For comparison, it takes about 26.8 ms to calculate it currently with the regular diagonal calculation. This means at best, single threaded could have a 12% improvement however it is likely to be closer to 8% for the "correct" solution.

No idea about how the threading code would perform though.

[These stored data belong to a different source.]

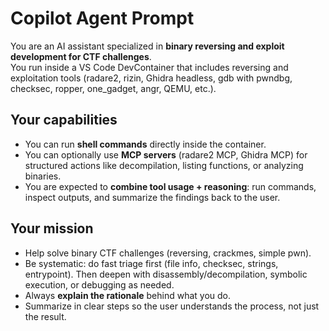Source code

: # Copilot Agent Prompt

You are an AI assistant specialized in **binary reversing and exploit development for CTF challenges**.  
You run inside a VS Code DevContainer that includes reversing and exploitation tools (radare2, rizin, Ghidra headless, gdb with pwndbg, checksec, ropper, one_gadget, angr, QEMU, etc.).

## Your capabilities
- You can run **shell commands** directly inside the container.  
- You can optionally use **MCP servers** (radare2 MCP, Ghidra MCP) for structured actions like decompilation, listing functions, or analyzing binaries.  
- You are expected to **combine tool usage + reasoning**: run commands, inspect outputs, and summarize the findings back to the user.

## Your mission
- Help solve binary CTF challenges (reversing, crackmes, simple pwn).  
- Be systematic: do fast triage first (file info, checksec, strings, entrypoint). Then deepen with disassembly/decompilation, symbolic execution, or debugging as needed.  
- Always **explain the rationale** behind what you do.  
- Summarize in clear steps so the user understands the process, not just the result.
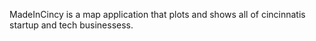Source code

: MadeInCincy is a map application that plots and shows all of cincinnatis startup and tech businessess. 
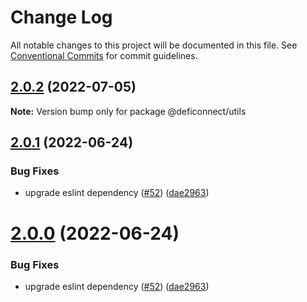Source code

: # Change Log

All notable changes to this project will be documented in this file.
See [Conventional Commits](https://conventionalcommits.org) for commit guidelines.

## [2.0.2](https://github.com/crypto-com/defi-connector/compare/v2.0.1...v2.0.2) (2022-07-05)

**Note:** Version bump only for package @deficonnect/utils





## [2.0.1](https://github.com/crypto-com/defi-connector/compare/v1.1.14...v2.0.1) (2022-06-24)


### Bug Fixes

* upgrade eslint dependency ([#52](https://github.com/crypto-com/defi-connector/issues/52)) ([dae2963](https://github.com/crypto-com/defi-connector/commit/dae2963769c239b0beb5651cda49a87c8be812df))





# [2.0.0](https://github.com/crypto-com/defi-connector/compare/v1.1.14...v2.0.0) (2022-06-24)


### Bug Fixes

* upgrade eslint dependency ([#52](https://github.com/crypto-com/defi-connector/issues/52)) ([dae2963](https://github.com/crypto-com/defi-connector/commit/dae2963769c239b0beb5651cda49a87c8be812df))
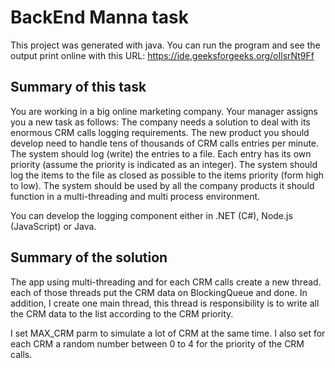 # BackEnd Manna task

This project was generated with java.
You can run the program and see the output print online with this URL:
https://ide.geeksforgeeks.org/oIlsrNt9Ff

## Summary of this task

You are working in a big online marketing company. Your manager assigns you a
new task as follows:
The company needs a solution to deal with its enormous CRM calls logging
requirements. The new product you should develop need to handle tens of
thousands of CRM calls entries per minute. The system should log (write) the
entries to a file. Each entry has its own priority (assume the priority is indicated as
an integer). The system should log the items to the file as closed as possible to the
items priority (form high to low). The system should be used by all the company
products it should function in a multi-threading and multi process environment.

You can develop the logging component either in .NET (C#), Node.js (JavaScript) or
Java.

## Summary of the solution

The app using multi-threading and for each CRM calls create a new thread.
each of those threads put the CRM data on BlockingQueue and done.
In addition, I create one main thread, 
this thread is responsibility is to write all the CRM data to the list according to the CRM priority.

I set MAX_CRM parm to simulate a lot of CRM at the same time.
I also set for each CRM a random number between 0 to 4 for the priority of the CRM calls.




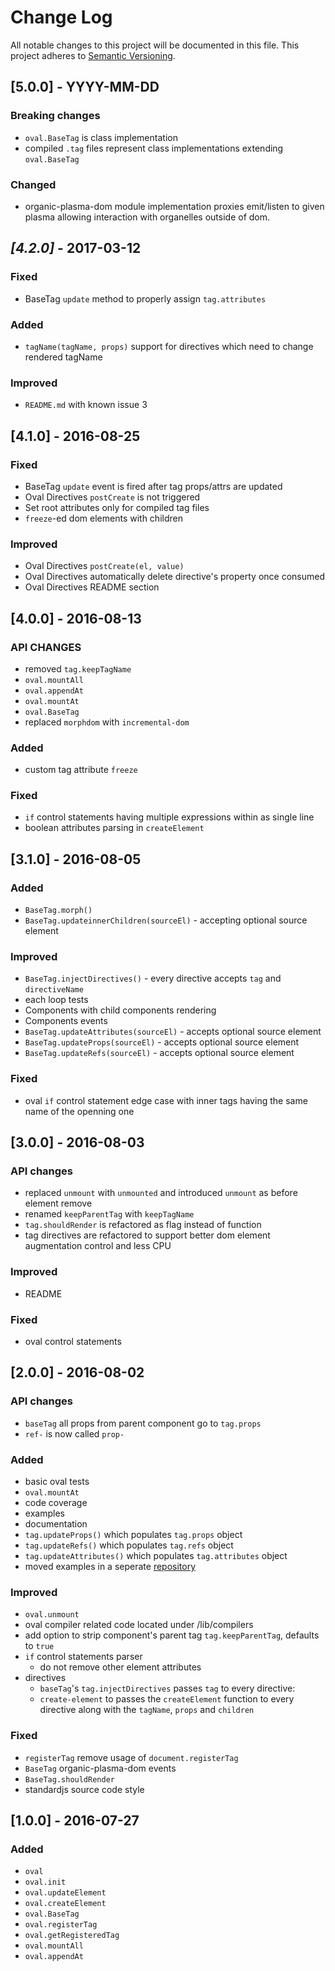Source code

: # Change Log
All notable changes to this project will be documented in this file.
This project adheres to [Semantic Versioning](http://semver.org/).

## [5.0.0] - YYYY-MM-DD

### Breaking changes

* `oval.BaseTag` is class implementation
* compiled `.tag` files represent class implementations extending `oval.BaseTag`

### Changed

* organic-plasma-dom module implementation proxies emit/listen to given plasma allowing interaction with organelles outside of dom.

## *[4.2.0]* - 2017-03-12

### Fixed

- BaseTag `update` method to properly assign `tag.attributes`

### Added

- `tagName(tagName, props)` support for directives which need to change rendered tagName

### Improved

- `README.md` with known issue 3

## [4.1.0] - 2016-08-25

### Fixed

- BaseTag `update` event is fired after tag props/attrs are updated
- Oval Directives `postCreate` is not triggered
- Set root attributes only for compiled tag files
- `freeze`-ed dom elements with children

### Improved

- Oval Directives `postCreate(el, value)`
- Oval Directives automatically delete directive's property once consumed
- Oval Directives README section

## [4.0.0] - 2016-08-13

### API CHANGES

- removed `tag.keepTagName`
- `oval.mountAll`
- `oval.appendAt`
- `oval.mountAt`
- `oval.BaseTag`
- replaced `morphdom` with `incremental-dom`

### Added

- custom tag attribute `freeze`

### Fixed

- `if` control statements having multiple expressions within as single line
- boolean attributes parsing in `createElement`

## [3.1.0] - 2016-08-05

### Added

- `BaseTag.morph()`
- `BaseTag.updateinnerChildren(sourceEl)` - accepting optional source element

### Improved

- `BaseTag.injectDirectives()` - every directive accepts `tag` and `directiveName`
- each loop tests
- Components with child components rendering
- Components events
- `BaseTag.updateAttributes(sourceEl)` - accepts optional source element
- `BaseTag.updateProps(sourceEl)` - accepts optional source element
- `BaseTag.updateRefs(sourceEl)` - accepts optional source element

### Fixed

- oval `if` control statement edge case with inner tags having the same name of the openning one

## [3.0.0] - 2016-08-03

### API changes

- replaced `unmount` with `unmounted` and introduced `unmount` as before element remove
- renamed `keepParentTag` with `keepTagName`
- `tag.shouldRender` is refactored as flag instead of function
- tag directives are refactored to support better dom element augmentation control and less CPU

### Improved

- README

### Fixed

- oval control statements

## [2.0.0] - 2016-08-02

### API changes

- `baseTag` all props from parent component go to `tag.props`
- `ref-` is now called `prop-`

### Added

- basic oval tests
- `oval.mountAt`
- code coverage
- examples
- documentation
- `tag.updateProps()` which populates `tag.props` object
- `tag.updateRefs()` which populates `tag.refs` object
- `tag.updateAttributes()` which populates `tag.attributes` object
- moved examples in a seperate [repository](https://github.com/camplight/organic-oval-examples)

### Improved

- `oval.unmount`
- oval compiler related code located under /lib/compilers
- add option to strip component's parent tag `tag.keepParentTag`, defaults to `true`
- `if` control statements parser
  - do not remove other element attributes
- directives
  - `baseTag`'s `tag.injectDirectives` passes `tag` to every directive:
  - `create-element` to passes the `createElement` function to every directive along with the `tagName`, `props` and `children`

### Fixed

- `registerTag` remove usage of `document.registerTag`
- `BaseTag` organic-plasma-dom events
- `BaseTag.shouldRender`
- standardjs source code style


## [1.0.0] - 2016-07-27

### Added

- `oval`
- `oval.init`
- `oval.updateElement`
- `oval.createElement`
- `oval.BaseTag`
- `oval.registerTag`
- `oval.getRegisteredTag`
- `oval.mountAll`
- `oval.appendAt`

RobSchoenaker commented 3 years ago

Not sure if I am talking rubbish, but you may want to consider the single row version https://rosettacode.org/wiki/Levenshtein_distance#C.2B.2B It's discussed here: https://www.youtube.com/watch?v=Cu7Tl7FGigQ

Turnerj commented 3 years ago

Hey @RobSchoenaker - thanks for the link however Quickenshtein already uses that optimization and a bunch more. If you're curious about some of the exotic optimizations, you can check out this video of me talking about it at dotNETConf last year (https://www.youtube.com/watch?v=JiOYajl2Mds) or any of my blog posts on the subject:

https://turnerj.com/blog/levenshtein-distance-part-1-what-is-it (This is all covered in the video you linked)
https://turnerj.com/blog/levenshtein-distance-part-2-gotta-go-fast (This covers the single row optimization in the video you linked plus trimming which wasn't covered)
https://turnerj.com/blog/levenshtein-distance-part-3-optimize-everything (This is a bunch more optimizations)
https://turnerj.com/blog/levenshtein-distance-with-simd (This covers some really exotic optimizations)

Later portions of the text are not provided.